In the following system configuration diagram, JupyterLab is running on saisei and the NoteBooks stored on europe are NFS mounted.

SystemConfigChart

The original program before the speed-up was a program for galaxy shape classification using the vgg16 model presented in this article.
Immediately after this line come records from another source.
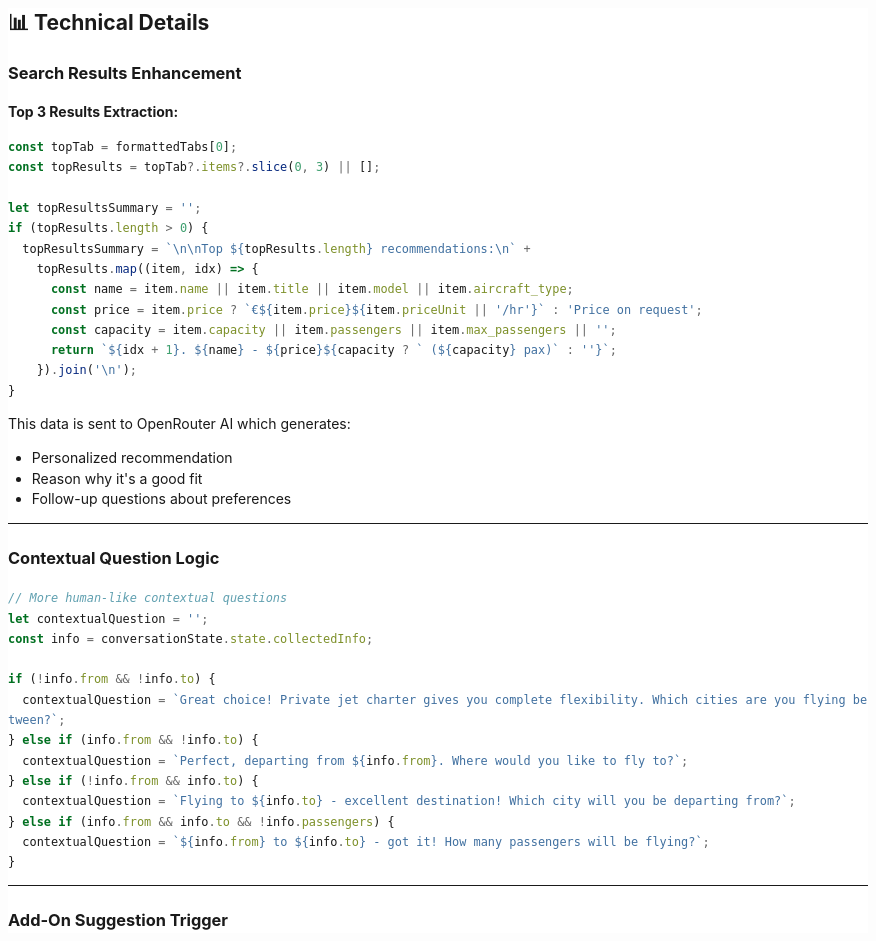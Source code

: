 
## 📊 Technical Details

### Search Results Enhancement

**Top 3 Results Extraction:**
```javascript
const topTab = formattedTabs[0];
const topResults = topTab?.items?.slice(0, 3) || [];

let topResultsSummary = '';
if (topResults.length > 0) {
  topResultsSummary = `\n\nTop ${topResults.length} recommendations:\n` +
    topResults.map((item, idx) => {
      const name = item.name || item.title || item.model || item.aircraft_type;
      const price = item.price ? `€${item.price}${item.priceUnit || '/hr'}` : 'Price on request';
      const capacity = item.capacity || item.passengers || item.max_passengers || '';
      return `${idx + 1}. ${name} - ${price}${capacity ? ` (${capacity} pax)` : ''}`;
    }).join('\n');
}
```

This data is sent to OpenRouter AI which generates:
- Personalized recommendation
- Reason why it's a good fit
- Follow-up questions about preferences

---

### Contextual Question Logic

```javascript
// More human-like contextual questions
let contextualQuestion = '';
const info = conversationState.state.collectedInfo;

if (!info.from && !info.to) {
  contextualQuestion = `Great choice! Private jet charter gives you complete flexibility. Which cities are you flying between?`;
} else if (info.from && !info.to) {
  contextualQuestion = `Perfect, departing from ${info.from}. Where would you like to fly to?`;
} else if (!info.from && info.to) {
  contextualQuestion = `Flying to ${info.to} - excellent destination! Which city will you be departing from?`;
} else if (info.from && info.to && !info.passengers) {
  contextualQuestion = `${info.from} to ${info.to} - got it! How many passengers will be flying?`;
}
```

---

### Add-On Suggestion Trigger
The learning rate was set at $lr=0.00001$.

Efforts to increase speed

num_workers

Added “num_workers=2” parameter when creating DataLoader.

# DataLoaderを作成
batch_size = 32
train_loader = DataLoader(train_dataset, batch_size=batch_size, shuffle=True, num_workers=2)
valid_loader = DataLoader(valid_dataset, batch_size=batch_size, shuffle=True, num_workers=2)

pin_memory

Also, add “pin_memory=True” to the parameter for creating DataLoader.

# DataLoaderを作成
batch_size = 32
train_loader = DataLoader(train_dataset, batch_size=batch_size, shuffle=True, num_workers=2, pin_memory=True)
valid_loader = DataLoader(valid_dataset, batch_size=batch_size, shuffle=True, num_workers=2, pin_memory=True)

Introducing AMP (Automatic Mixed Precision)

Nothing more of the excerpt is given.